The most significant changes flowed from the Armed Forces Act 1996, which responded to the expected fundamental criticisms of the fairness of the trial process by the European Court of Human Right (ECtHR)….most importantly the control of the proceedings at trial was acknowledged to have moved formally from the Service president to the independent judge advocate, whose control of proceedings guaranteed their independence and impartiality."
"Until the Armed Forces Act 2006 came into force Court Martial were ad hoc tribunals which had to be convened and dissolved on each occasion. Under s.154 of the Act 'the Court Martial' is established as a standing court which may sit anywhere in the world. It consists of a judge (….. 'the judge advocate'), who presides over the proceedings, and at least three or five lay members, depending on the seriousness of the charges…… The Act provides for mixed boards – that is comprising of officers or warrant officers from all three Services – but as a matter of practice the boards normally comprise officers and warrant officers from the same Service as the defendant. The most senior member of the board is automatically appointed as the 'president of the board'."

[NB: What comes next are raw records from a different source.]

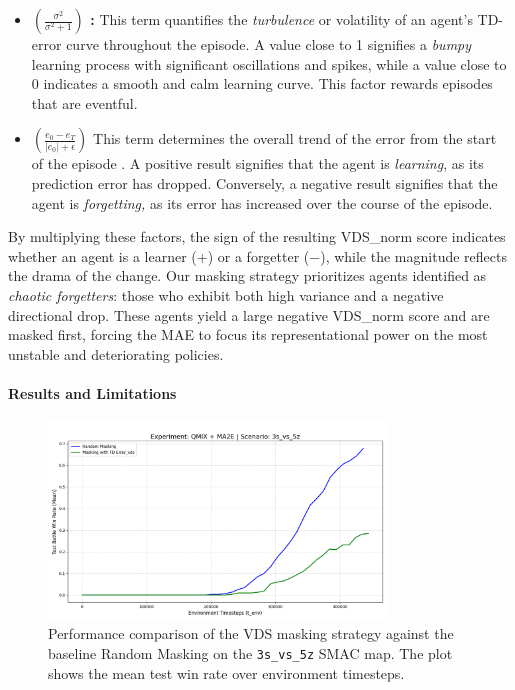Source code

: \begin{itemize}
\item \textbf{$\left(\frac{\sigma^2}{\sigma^2 + 1}\right)$ : } This term quantifies the \textit{turbulence} or volatility of an agent's TD-error curve throughout the episode. A value close to 1 signifies a \textit{bumpy} learning process with significant oscillations and spikes, while a value close to 0 indicates a smooth and calm learning curve. This factor rewards episodes that are eventful.
\item \textbf{$\left(\frac{e_0 - e_T}{|e_0| + \epsilon}\right)$} This term determines the overall trend of the error from the start of the episode . A positive result signifies that the agent is \textit{learning}, as its prediction error has dropped. Conversely, a negative result signifies that the agent is \textit{forgetting,} as its error has increased over the course of the episode.
\end{itemize}

By multiplying these factors, the sign of the resulting VDS\_norm score indicates whether an agent is a learner (+) or a forgetter (−), while the magnitude reflects the drama of the change. Our masking strategy prioritizes agents identified as \textit{chaotic forgetters}: those who exhibit both high variance and a negative directional drop. These agents yield a large negative VDS\_norm score and are masked first, forcing the MAE to focus its representational power on the most unstable and deteriorating policies.

\paragraph{Results and Limitations}
\begin{figure}[H]
    \centering
    \includegraphics[width=0.8\textwidth]{images_pfe/results_li-ma2e/test_battle_won_mean_3s_vs_5z_vds_smoothed.png}
    \caption{Performance comparison of the VDS masking strategy against the baseline Random Masking on the \texttt{3s\_vs\_5z} SMAC map. The plot shows the mean test win rate over environment timesteps.}
    \label{fig:vds_vs_random}
\end{figure}

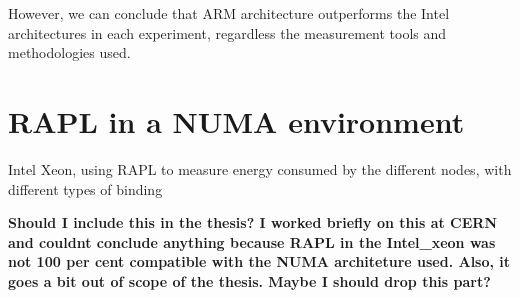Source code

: However, we can conclude that ARM architecture outperforms the Intel architectures in each experiment, regardless the measurement tools and methodologies used.

\section{RAPL in a NUMA environment}
Intel Xeon, using RAPL to measure energy consumed by the different nodes, with different types of binding

\textbf{Should I include this in the thesis? I worked briefly on this at CERN and couldnt conclude anything because RAPL in the Intel\_xeon was not 100 per cent compatible with the NUMA architeture used. Also, it goes a bit out of scope of the thesis. Maybe I should drop this part?}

"….is to replace the three separate systems of service law with a single, harmonised system governing all members of the armed forces…."
Furthermore, as summarised by the Explanatory Notes (at [19]), the AFA 2006 provided for certain single-service offices and organisations to be replaced by tri-service equivalents:
" - the appointment of the Director Service Prosecutions to replace the existing three single-service prosecuting authorities;
- a standing court called the Court martial, to replace the current courts-martial which are set up for each case;
……
- the merger of the two offices of Judge Advocate General and Judge Advocate of the Fleet….. "

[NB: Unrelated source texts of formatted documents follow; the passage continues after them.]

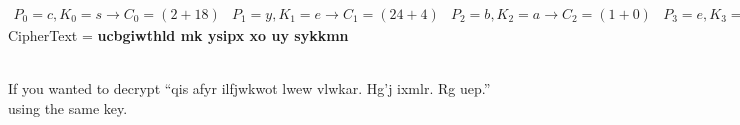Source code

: \documentclass[
  letterpaper,
  DIV=11,
  numbers=noendperiod]{scrartcl}
\begin{document}
\begin{math}
    \begin{aligned}
    P_0 = c, K_0 = s → C_0 = (2+18)%
    \end{aligned}

    \begin{aligned}
    P_1 = y, K_1 = e → C_1 = (24+4)%
    \end{aligned}

    \begin{aligned}
    P_2 = b, K_2 = a → C_2 = (1+0)%
    \end{aligned}

    \begin{aligned}
    P_3 = e, K_3 = c → C_3 = (4+2)%
    \end{aligned}

    \begin{aligned}
    P_4 = r, K_4 = r → C_4 = (17+17)%
    \end{aligned}

    \begin{aligned}
    P_5 = s, K_5 = e → C_5 = (18+4)%
    \end{aligned}

    \begin{aligned}
    P_6 = t, K_6 = a → C_6 = (19+0)%
    \end{aligned}

    \begin{aligned}
    ...
    \end{aligned}
\end{math}\\
CipherText = \textbf{ucbgiwthld mk ysipx xo uy sykkmn}\\
\strut \\
If you wanted to decrypt ``qis afyr ilfjwkwot lwew vlwkar. Hg'j ixmlr.
Rg uep.'' using the same key.
\end{document}
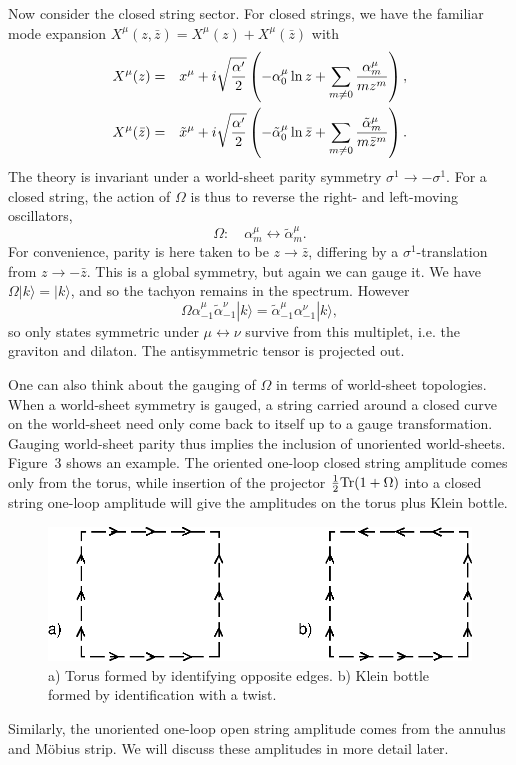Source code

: \documentclass[12pt]{article}
\def\be{\begin{equation}}
\def\ee{\end{equation}}
\def\bea{\begin{eqnarray}}
\def\eea{\end{eqnarray}}
\def\ap{\alpha'}
\def\Tr{{\rm Tr}}
\newcommand{\zb}{{\bar{z}}}
\begin{document}
Now consider the closed string sector. For closed strings, we have the 
familiar mode expansion 
$X^\mu(z,\zb)=X^\mu(z)+X^\mu(\zb)$ with
\bea
X^\mu(z)&=&x^\mu+i\sqrt{\ap\over2}
\left(-\alpha_0^\mu
\ln z+\sum_{m\neq0}{\alpha^\mu_m\over mz^m}\right), \nonumber\\
X^\mu(\zb)&=&{\tilde x}^\mu+i\sqrt{\ap\over2}\left(-{\tilde\alpha}_0^\mu
\ln \zb+\sum_{m\neq0}{{\tilde\alpha}^\mu_m\over m\zb^m}\right).
\label{cmodes}
\eea
The theory is invariant under a  world-sheet parity symmetry
$\sigma^1\to-\sigma^1$.
For a closed string, the action of $\Omega$ is thus to reverse the right- and
left-moving oscillators,
\be
\Omega\colon\quad\alpha^\mu_m\leftrightarrow{\tilde\alpha}^\mu_m.
\ee
For convenience, parity is here taken to be $z \to \bar z$, differing by a
$\sigma^1$-translation from $z \to -\bar z$.  This is a global symmetry,
but again we can gauge it.  We have
${\Omega|{ k}\rangle=|{ k}\rangle}$, and so the tachyon remains in the
spectrum.  However
\be
\Omega\alpha^\mu_{-1}{\tilde\alpha}^\nu_{-1}|{
k}\rangle= {\tilde\alpha}^\mu_{-1}\alpha^\nu_{-1}|{ k}\rangle,
\ee
so only states symmetric under $\mu\leftrightarrow\nu$ survive from this
multiplet, i.e. the graviton and dilaton.  The antisymmetric tensor is
projected out.

One can also think about the gauging of $\Omega$ in terms of world-sheet
topologies.  When a world-sheet symmetry is gauged, 
a string carried around a closed curve on the world-sheet need only come
back to itself up to a gauge transformation.  Gauging world-sheet parity
thus implies the inclusion of unoriented world-sheets.
Figure~3 shows an example.  The oriented one-loop closed string amplitude
comes only from the torus, while insertion of the projector
${1\over2}\Tr(1+\Omega)$ into a closed string one-loop
amplitude will give the amplitudes on the torus plus Klein bottle.
\begin{figure}
\begin{center}
\leavevmode
\includegraphics{torklein.eps}
\end{center}
\caption[]{a) Torus formed by identifying opposite edges.  b) Klein bottle
formed by identification with a twist.}
\end{figure}
Similarly, the unoriented one-loop open string amplitude comes from the 
annulus and M\"obius strip.  We will discuss these amplitudes in
more detail later.
\end{document}
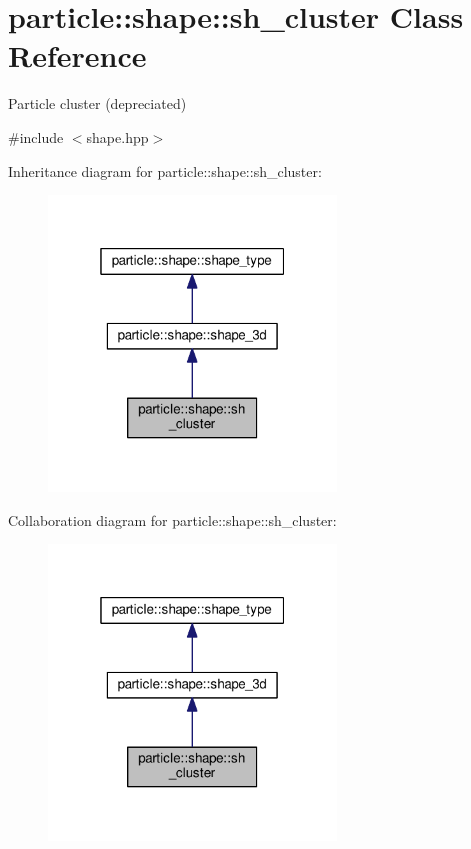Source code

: \hypertarget{classparticle_1_1shape_1_1sh__cluster}{}\section{particle\+:\+:shape\+:\+:sh\+\_\+cluster Class Reference}
\label{classparticle_1_1shape_1_1sh__cluster}


Particle cluster (depreciated)  




{\ttfamily \#include $<$shape.\+hpp$>$}



Inheritance diagram for particle\+:\+:shape\+:\+:sh\+\_\+cluster\+:\nopagebreak
\begin{figure}[H]
\begin{center}
\leavevmode
\includegraphics[width=217pt]{d8/d55/classparticle_1_1shape_1_1sh__cluster__inherit__graph}
\end{center}
\end{figure}


Collaboration diagram for particle\+:\+:shape\+:\+:sh\+\_\+cluster\+:\nopagebreak
\begin{figure}[H]
\begin{center}
\leavevmode
\includegraphics[width=217pt]{d6/d9e/classparticle_1_1shape_1_1sh__cluster__coll__graph}
\end{center}
\end{figure}
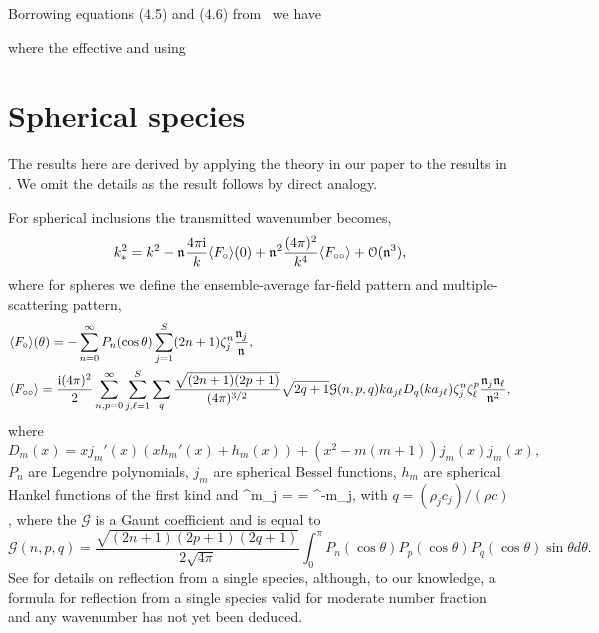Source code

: \documentclass[12pt, a4paper]{article}
\begin{document}
Borrowing equations (4.5) and (4.6) from~\cite{gower_reflection_2017} we have


where the effective   and using 

\section{Spherical species}
\label{sec:Effective3D}

The results here are derived by applying the theory in our paper to the results in \cite{linton_multiple_2006}. We omit the details as the result follows by direct analogy.

For spherical inclusions the transmitted wavenumber becomes,
\begin{align}
   k_*^2 = k^2 -\mathfrak n_{} \frac{4 \pi \textrm{i}}{k}  \langle F_\circ \rangle(0) + \mathfrak n_{}^2 \frac{(4 \pi)^2 }{k^4} \langle F_{\circ\circ} \rangle
   + \mathcal O(\mathfrak n_{}^3),
  \label{eqn:SmallNfracSpheres}
\end{align}
where for spheres we define the ensemble-average far-field pattern and multiple-scattering pattern,
\begin{align}
  &\langle F_\circ \rangle(\theta) = - \sum_{n=0}^\infty P_n (\cos \theta ) \sum_{j=1}^S (2n+1)  \zeta^n_j \frac{\mathfrak n_{j}}{\mathfrak n_{}},
\\
  &\langle F_{\circ\circ} \rangle = \frac{\textrm{i} (4 \pi)^2}{2} \sum_{n,p=0}^\infty \sum_{j,\ell=1}^S \sum_q  \frac{\sqrt{(2n+1)(2p+1)}}{(4 \pi)^{3/2}}  \sqrt{2 q +1} \mathcal G(n,p,q) k a_{j\ell} D_q(k a_{j\ell}) \zeta^n_j \zeta^p_\ell \frac{\mathfrak n_{j} \mathfrak n_{\ell}}{\mathfrak n_{}^2},
\notag
\end{align}
where
\[
D_m(x) = x j_m'(x)( x h_m'(x) + h_m(x)) + (x^2 - m(m+1))j_m(x) j_m(x),
\]
$P_n$ are   Legendre polynomials, $j_m$ are   spherical Bessel functions, $h_m$ are spherical Hankel functions of the first kind  and
\be
\scatZs^m_j =  = \scatZs^{-m}_j,
\label{eqn:Zm}
\en
with $q = (\rho_j c_j)/(\rho c)$, where the $\mathcal G$ is a Gaunt coefficient and is equal to
\[
\mathcal G(n,p,q) = \frac{\sqrt{(2n+1)(2p+1)(2q+1)}}{2 \sqrt{4 \pi}}   \int_0^\pi  P_n(\cos \theta) P_p(\cos \theta) P_q(\cos \theta) \sin \theta d \theta.
\]
See \cite{caleap_effective_2012} for details on reflection from a single species, although, to our knowledge, a formula for reflection from a single species valid for moderate number fraction and any wavenumber has not yet been deduced.

\printbibliography

% 
% 
\end{document}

"[1] A Service defendant will ordinarily be tried by lay members of wholly his own service. [2] However, where a defendant is tried with a co-defendant from a different Service, the lay membership of the court will be a mixture of Service personnel from different Services. [3] Each defendant will always have at least one lay member of his own Service on the board…."
(Sentence numbers added.)
The Manual of Service Law (JSP 830, Chapter 28, para. 13, "the Manual") repeats the QR and is in the same terms as para. (4) of the QR.
THE RIVAL CASES
i) The primary legislation contained in the AFA 2006 did not prohibit mixed Boards or Boards drawing their lay members from a Service other than the defendant's.

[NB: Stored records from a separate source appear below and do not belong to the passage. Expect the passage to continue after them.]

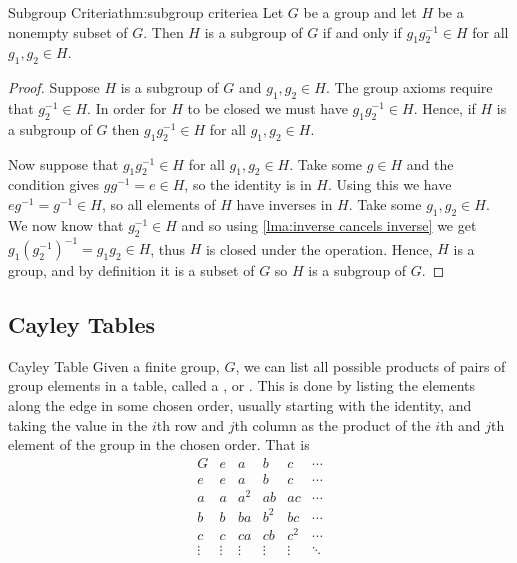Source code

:\begin{thm}{Subgroup Criteria}{thm:subgroup criteriea}
    Let \(G\) be a group and let \(H\) be a nonempty subset of \(G\).
    Then \(H\) is a subgroup of \(G\) if and only if \(g_1g_2^{-1} \in H\) for all \(g_1, g_2 \in H\).
    
    \begin{proof}
        Suppose \(H\) is a subgroup of \(G\) and \(g_1, g_2 \in H\).
        The group axioms require that \(g_2^{-1} \in H\).
        In order for \(H\) to be closed we must have \(g_1g_2^{-1} \in H\).
        Hence, if \(H\) is a subgroup of \(G\) then \(g_1g_2^{-1} \in H\) for all \(g_1, g_2 \in H\).
        
        Now suppose that \(g_1g_2^{-1} \in H\) for all \(g_1, g_2 \in H\).
        Take some \(g \in H\) and the condition gives \(gg^{-1} = e \in H\), so the identity is in \(H\).
        Using this we have \(eg^{-1} = g^{-1} \in H\), so all elements of \(H\) have inverses in \(H\).
        Take some \(g_1, g_2 \in H\).
        We now know that \(g_2^{-1} \in H\) and so using \cref{lma:inverse cancels inverse} we get \(g_1(g_2^{-1})^{-1} = g_1g_2 \in H\), thus \(H\) is closed under the operation.
        Hence, \(H\) is a group, and by definition it is a subset of \(G\) so \(H\) is a subgroup of \(G\).
    \end{proof}
\end{thm}

\subsection{Cayley Tables}
\begin{dfn}{Cayley Table}{}
    Given a finite group, \(G\), we can list all possible products of pairs of group elements in a table, called a , or .
    This is done by listing the elements along the edge in some chosen order, usually starting with the identity, and taking the value in the \(i\)th row and \(j\)th column as the product of the \(i\)th and \(j\)th element of the group in the chosen order.
    That is
    \begin{equation}
        \begin{array}{c|ccccc}
            G & e & a & b & c & \cdots \\\hline
            e & e & a & b & c & \cdots \\
            a & a & a^2 & ab & ac & \cdots \\
            b & b & ba & b^2 & bc & \cdots \\
            c & c & ca & cb & c^2 & \cdots \\
            \vdots & \vdots &  \vdots & \vdots & \vdots & \ddots
        \end{array}
    \end{equation}
\end{dfn}

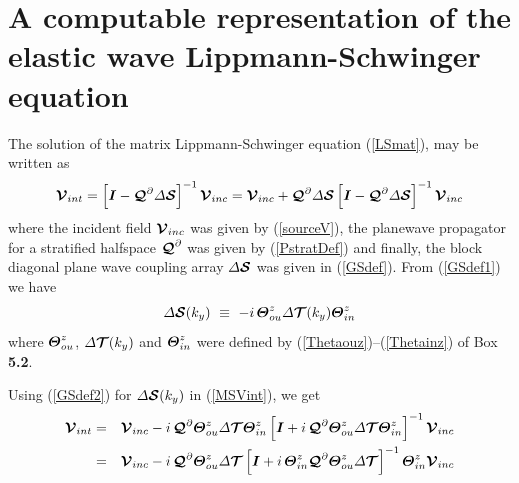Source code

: \section{A computable representation of the elastic wave Lippmann-Schwinger equation}

The solution of the matrix Lippmann-Schwinger equation (\ref{LSmat}), may be 
written as
\begin{equation} \label{MSVint}
{\CB  V}_{{int}}
=\left[{\bmi  I} - {\CB Q}^{\partial} {\mit \Delta} {\CB  S}\right]^{-1}
{\CB  V}_{{inc}}
={\CB  V}_{{inc}}+
{\CB Q}^{\partial} {\mit \Delta} {\CB  S}\left[{\bmi I} - 
{\CB Q}^{\partial} {\mit \Delta} {\CB  S}\right]^{-1}
{\CB  V}_{{inc}}
\end{equation}
where the incident field ${\CB  V}_{{inc}}$  was given by (\ref{sourceV}),
the planewave propagator for a stratified halfspace ${\CB Q}^{\partial}$ 
was given by (\ref{PstratDef}) and finally, the block diagonal plane wave 
coupling array ${\mit \Delta} {\CB  S}$ was given in (\ref{GSdef}).
From (\ref{GSdef1}) we have
\begin{equation} \label{GSdef2}
{\mit \Delta}{\CB  S}(k_y) \ \equiv\  -i\, {\bmi \Theta}^{z}_{ou} 
{\mit \Delta}{\CB T}(k_y) {\bmi \Theta}^{z}_{in}
\end{equation}
where ${\bmi \Theta}^{z}_{ou}$, 
${\mit \Delta}{\CB T}(k_y)$ and  ${\bmi \Theta}^{z}_{in}$ were defined by 
(\ref{Thetaouz})--(\ref{Thetainz}) of {\sc Box } {\bf 5.2}.

Using (\ref{GSdef2}) for ${\mit \Delta}{\CB  S}(k_y)$ in (\ref{MSVint}), we get
\begin{eqnarray} \label{MSVint1}
{\CB  V}_{{int}}
&=&{\CB  V}_{{inc}}-i\,
{\CB Q}^{\partial}  {\bmi \Theta}^{z}_{ou} {\mit \Delta}{\CB T}
{\bmi \Theta}^{z}_{in}\left[{\bmi I} + i\, {\CB Q}^{\partial} 
{\bmi \Theta}^{z}_{ou} {\mit \Delta}{\CB T}
{\bmi \Theta}^{z}_{in}\right]^{-1}
{\CB  V}_{{inc}}\nonumber\\
&=&{\CB  V}_{{inc}}-i\,
{\CB Q}^{\partial}  {\bmi \Theta}^{z}_{ou} {\mit \Delta}{\CB T}
\left[{\bmi I} + i\, {\bmi \Theta}^{z}_{in} {\CB Q}^{\partial} 
{\bmi \Theta}^{z}_{ou} {\mit \Delta}{\CB T}
\right]^{-1}
{\bmi \Theta}^{z}_{in}{\CB  V}_{{inc}}
\end{eqnarray}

ii) The QR could be viewed as not incompatible with the AFA 2006. If so, the Appellant's case fell away. Sentence [1] of para. (4) of the QR provided that a Service defendant would "ordinarily" be tried by lay members drawn from his own Service; that provision was not mandatory in all cases, nor did it mean that a Court Martial Board would be invalid if its composition was not drawn solely from the same Service as the defendant. Ms Whitehouse accepted, indeed averred, that the normal practice would be for a service man to be tried by lay members drawn from his own Service.
iii) If there was a conflict between the primary legislation contained in the AFA 2006 and the QR, then the primary legislation (passed by Parliament) took precedence over the QR, comprising, as the latter did, regulations issued or amended from time to time by the Defence Council.
iv) In any event, the Court Martial proceedings here had not been a nullity (even if the Board had been improperly constituted) and the Appellant's conviction was not unsafe.
DISCUSSION
i) Sentence [1] on the one hand and sentences [2] and [3] on the other, are differently worded. Even assuming that sentences [2] and [3] give rise to mandatory rules, there is no equivalent mandatory wording in sentence [1].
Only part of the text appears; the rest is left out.